<<<<

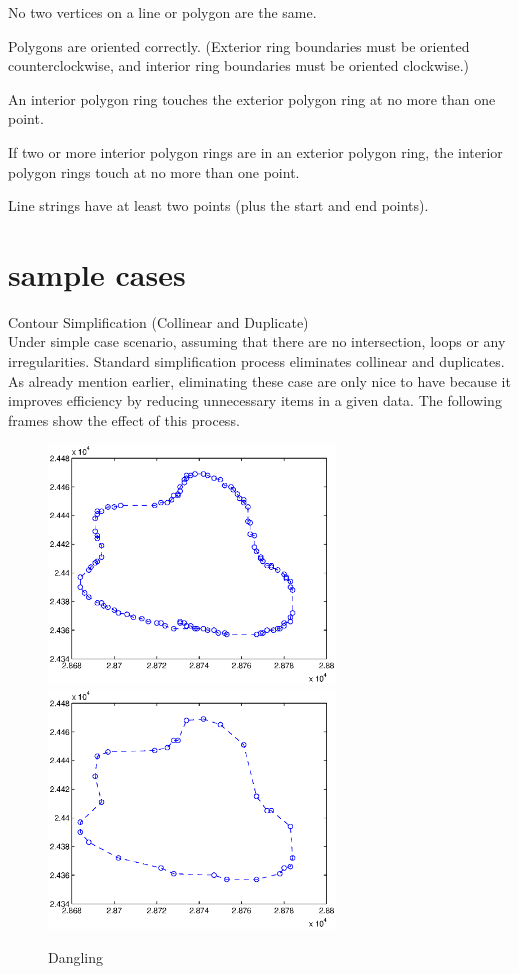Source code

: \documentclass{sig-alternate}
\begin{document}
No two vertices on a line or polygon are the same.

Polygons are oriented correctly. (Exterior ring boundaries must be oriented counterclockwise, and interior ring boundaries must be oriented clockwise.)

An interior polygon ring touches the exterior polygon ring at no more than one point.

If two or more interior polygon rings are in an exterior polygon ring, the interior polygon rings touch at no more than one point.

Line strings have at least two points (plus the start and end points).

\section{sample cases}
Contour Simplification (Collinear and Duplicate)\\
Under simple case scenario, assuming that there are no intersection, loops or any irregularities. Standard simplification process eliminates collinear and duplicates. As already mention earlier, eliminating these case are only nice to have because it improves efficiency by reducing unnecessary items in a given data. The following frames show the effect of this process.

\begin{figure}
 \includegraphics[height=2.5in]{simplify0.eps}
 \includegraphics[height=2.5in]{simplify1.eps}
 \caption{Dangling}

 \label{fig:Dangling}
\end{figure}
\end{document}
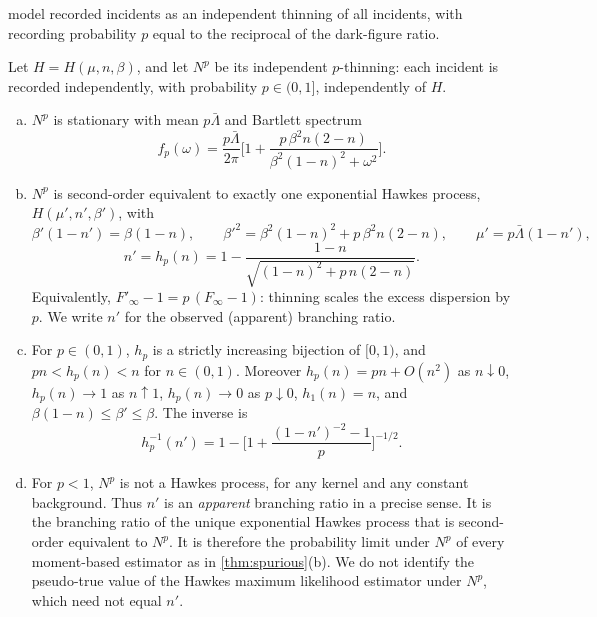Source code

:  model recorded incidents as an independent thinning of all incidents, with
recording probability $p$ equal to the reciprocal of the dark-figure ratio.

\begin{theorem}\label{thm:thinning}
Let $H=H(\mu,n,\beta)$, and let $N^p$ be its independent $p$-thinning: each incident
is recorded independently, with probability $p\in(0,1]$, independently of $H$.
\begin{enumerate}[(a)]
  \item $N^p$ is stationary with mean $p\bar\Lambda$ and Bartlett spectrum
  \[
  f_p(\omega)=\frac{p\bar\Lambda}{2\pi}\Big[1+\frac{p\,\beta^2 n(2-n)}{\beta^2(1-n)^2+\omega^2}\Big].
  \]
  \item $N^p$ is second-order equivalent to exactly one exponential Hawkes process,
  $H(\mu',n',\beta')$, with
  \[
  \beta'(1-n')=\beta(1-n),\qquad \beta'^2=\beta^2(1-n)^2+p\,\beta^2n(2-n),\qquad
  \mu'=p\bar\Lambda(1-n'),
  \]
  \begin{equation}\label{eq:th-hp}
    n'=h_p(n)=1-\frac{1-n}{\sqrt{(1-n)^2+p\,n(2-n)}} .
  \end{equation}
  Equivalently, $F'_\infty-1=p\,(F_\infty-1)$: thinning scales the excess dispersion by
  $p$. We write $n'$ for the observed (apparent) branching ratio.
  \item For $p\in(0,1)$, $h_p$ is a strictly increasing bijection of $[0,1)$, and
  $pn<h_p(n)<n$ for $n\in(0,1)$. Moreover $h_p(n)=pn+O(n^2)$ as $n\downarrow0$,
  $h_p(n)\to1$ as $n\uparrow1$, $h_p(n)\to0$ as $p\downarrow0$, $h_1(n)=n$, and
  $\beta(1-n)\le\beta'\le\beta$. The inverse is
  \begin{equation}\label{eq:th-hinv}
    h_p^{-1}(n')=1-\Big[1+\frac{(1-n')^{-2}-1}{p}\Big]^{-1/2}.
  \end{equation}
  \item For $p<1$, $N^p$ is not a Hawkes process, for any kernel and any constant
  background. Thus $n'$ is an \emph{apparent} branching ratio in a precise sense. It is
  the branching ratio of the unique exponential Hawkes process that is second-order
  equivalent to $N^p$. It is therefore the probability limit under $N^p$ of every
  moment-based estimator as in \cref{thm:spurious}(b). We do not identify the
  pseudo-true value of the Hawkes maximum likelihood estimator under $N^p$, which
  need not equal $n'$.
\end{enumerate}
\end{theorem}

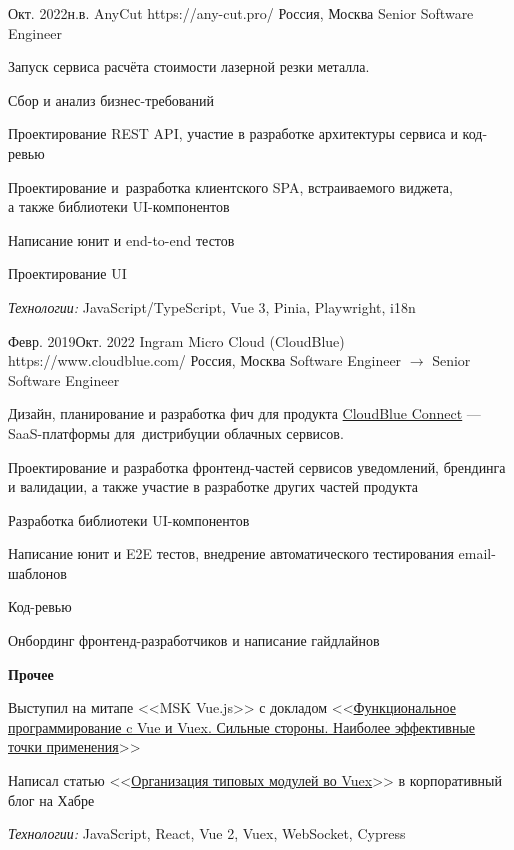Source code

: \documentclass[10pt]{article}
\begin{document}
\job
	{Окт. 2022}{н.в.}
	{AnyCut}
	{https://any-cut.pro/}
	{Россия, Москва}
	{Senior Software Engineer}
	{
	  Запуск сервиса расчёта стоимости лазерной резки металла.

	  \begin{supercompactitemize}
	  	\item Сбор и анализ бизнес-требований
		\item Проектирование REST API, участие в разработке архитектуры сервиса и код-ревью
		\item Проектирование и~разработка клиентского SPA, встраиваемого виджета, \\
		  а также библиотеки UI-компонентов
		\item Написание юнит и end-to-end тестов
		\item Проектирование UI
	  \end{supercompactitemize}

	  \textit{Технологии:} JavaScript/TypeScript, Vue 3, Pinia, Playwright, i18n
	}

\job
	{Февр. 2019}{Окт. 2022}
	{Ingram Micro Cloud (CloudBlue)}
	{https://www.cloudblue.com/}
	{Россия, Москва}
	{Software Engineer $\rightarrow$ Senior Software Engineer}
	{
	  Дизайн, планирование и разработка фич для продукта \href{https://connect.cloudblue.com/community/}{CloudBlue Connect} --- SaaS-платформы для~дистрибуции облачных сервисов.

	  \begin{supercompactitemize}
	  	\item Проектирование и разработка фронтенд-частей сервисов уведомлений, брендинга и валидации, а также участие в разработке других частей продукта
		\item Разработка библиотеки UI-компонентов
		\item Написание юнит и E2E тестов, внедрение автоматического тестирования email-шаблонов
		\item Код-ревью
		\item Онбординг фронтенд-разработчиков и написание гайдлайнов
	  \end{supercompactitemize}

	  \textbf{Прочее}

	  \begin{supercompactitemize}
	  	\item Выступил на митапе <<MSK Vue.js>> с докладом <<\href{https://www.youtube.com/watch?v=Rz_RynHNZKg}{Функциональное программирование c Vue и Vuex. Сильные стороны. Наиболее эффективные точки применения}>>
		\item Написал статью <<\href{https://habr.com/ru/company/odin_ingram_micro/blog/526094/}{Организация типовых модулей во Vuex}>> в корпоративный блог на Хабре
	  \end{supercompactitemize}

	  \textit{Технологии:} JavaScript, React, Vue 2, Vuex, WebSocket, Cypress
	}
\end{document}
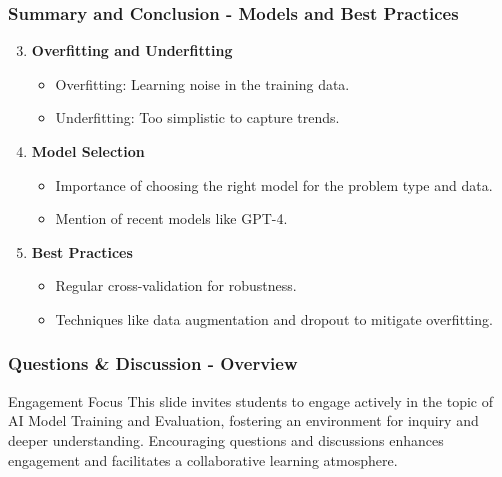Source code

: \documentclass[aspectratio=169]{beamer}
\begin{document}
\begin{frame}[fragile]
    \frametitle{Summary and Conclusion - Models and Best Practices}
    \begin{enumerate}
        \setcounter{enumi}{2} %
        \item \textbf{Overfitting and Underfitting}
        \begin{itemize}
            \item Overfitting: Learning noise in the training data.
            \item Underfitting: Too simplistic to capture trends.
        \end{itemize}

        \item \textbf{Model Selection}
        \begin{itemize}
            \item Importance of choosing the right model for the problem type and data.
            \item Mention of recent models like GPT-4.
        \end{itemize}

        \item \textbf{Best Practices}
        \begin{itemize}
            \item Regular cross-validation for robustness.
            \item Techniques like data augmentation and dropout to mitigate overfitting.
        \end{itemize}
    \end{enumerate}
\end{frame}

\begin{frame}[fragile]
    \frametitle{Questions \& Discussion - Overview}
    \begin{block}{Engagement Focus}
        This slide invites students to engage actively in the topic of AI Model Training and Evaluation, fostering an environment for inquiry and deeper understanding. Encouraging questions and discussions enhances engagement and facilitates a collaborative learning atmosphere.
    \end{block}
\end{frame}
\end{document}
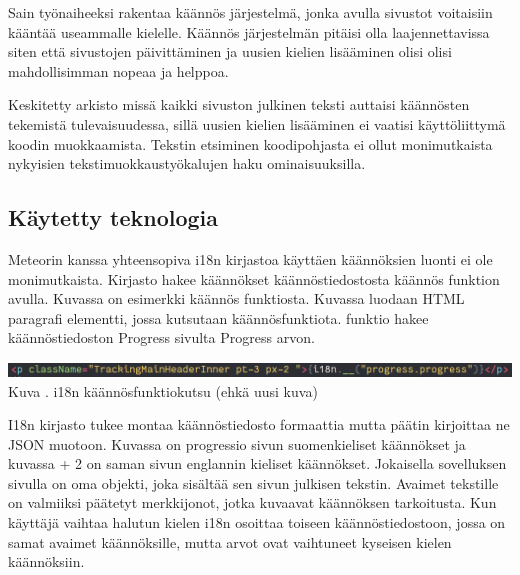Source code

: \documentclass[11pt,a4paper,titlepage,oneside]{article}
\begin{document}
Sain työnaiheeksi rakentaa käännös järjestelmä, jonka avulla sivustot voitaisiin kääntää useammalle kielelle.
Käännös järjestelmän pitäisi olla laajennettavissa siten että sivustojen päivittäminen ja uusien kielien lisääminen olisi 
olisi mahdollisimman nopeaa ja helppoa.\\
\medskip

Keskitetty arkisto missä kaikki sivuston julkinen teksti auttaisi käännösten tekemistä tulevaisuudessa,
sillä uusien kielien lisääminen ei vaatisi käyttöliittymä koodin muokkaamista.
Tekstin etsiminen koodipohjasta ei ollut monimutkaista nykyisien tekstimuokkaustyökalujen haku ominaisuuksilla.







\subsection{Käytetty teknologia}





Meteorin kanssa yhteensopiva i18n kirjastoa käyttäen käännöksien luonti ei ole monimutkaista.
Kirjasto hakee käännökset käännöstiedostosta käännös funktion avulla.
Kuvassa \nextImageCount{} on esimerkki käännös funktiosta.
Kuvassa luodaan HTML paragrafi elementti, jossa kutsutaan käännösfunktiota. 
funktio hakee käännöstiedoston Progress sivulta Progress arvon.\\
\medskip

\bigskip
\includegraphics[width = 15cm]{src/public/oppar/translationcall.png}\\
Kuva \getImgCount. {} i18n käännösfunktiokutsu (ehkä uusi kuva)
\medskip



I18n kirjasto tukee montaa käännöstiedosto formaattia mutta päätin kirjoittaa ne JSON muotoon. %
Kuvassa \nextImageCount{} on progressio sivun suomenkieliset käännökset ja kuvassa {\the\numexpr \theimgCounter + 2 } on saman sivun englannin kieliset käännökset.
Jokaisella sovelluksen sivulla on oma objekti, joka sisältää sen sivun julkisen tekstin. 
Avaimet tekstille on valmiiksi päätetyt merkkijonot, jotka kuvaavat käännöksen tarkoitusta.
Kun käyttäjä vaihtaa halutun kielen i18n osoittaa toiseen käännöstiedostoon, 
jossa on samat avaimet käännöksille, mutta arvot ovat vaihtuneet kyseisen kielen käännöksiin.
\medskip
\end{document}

>>>>

▶ _Your objective_
Scan the material for lines with the word "equation", and copy each line you find.

▶ _Solution to this problem_
  \begin{equation}\label{eq:th-hp}
  \end{equation}
  \begin{equation}\label{eq:th-hinv}
  \end{equation}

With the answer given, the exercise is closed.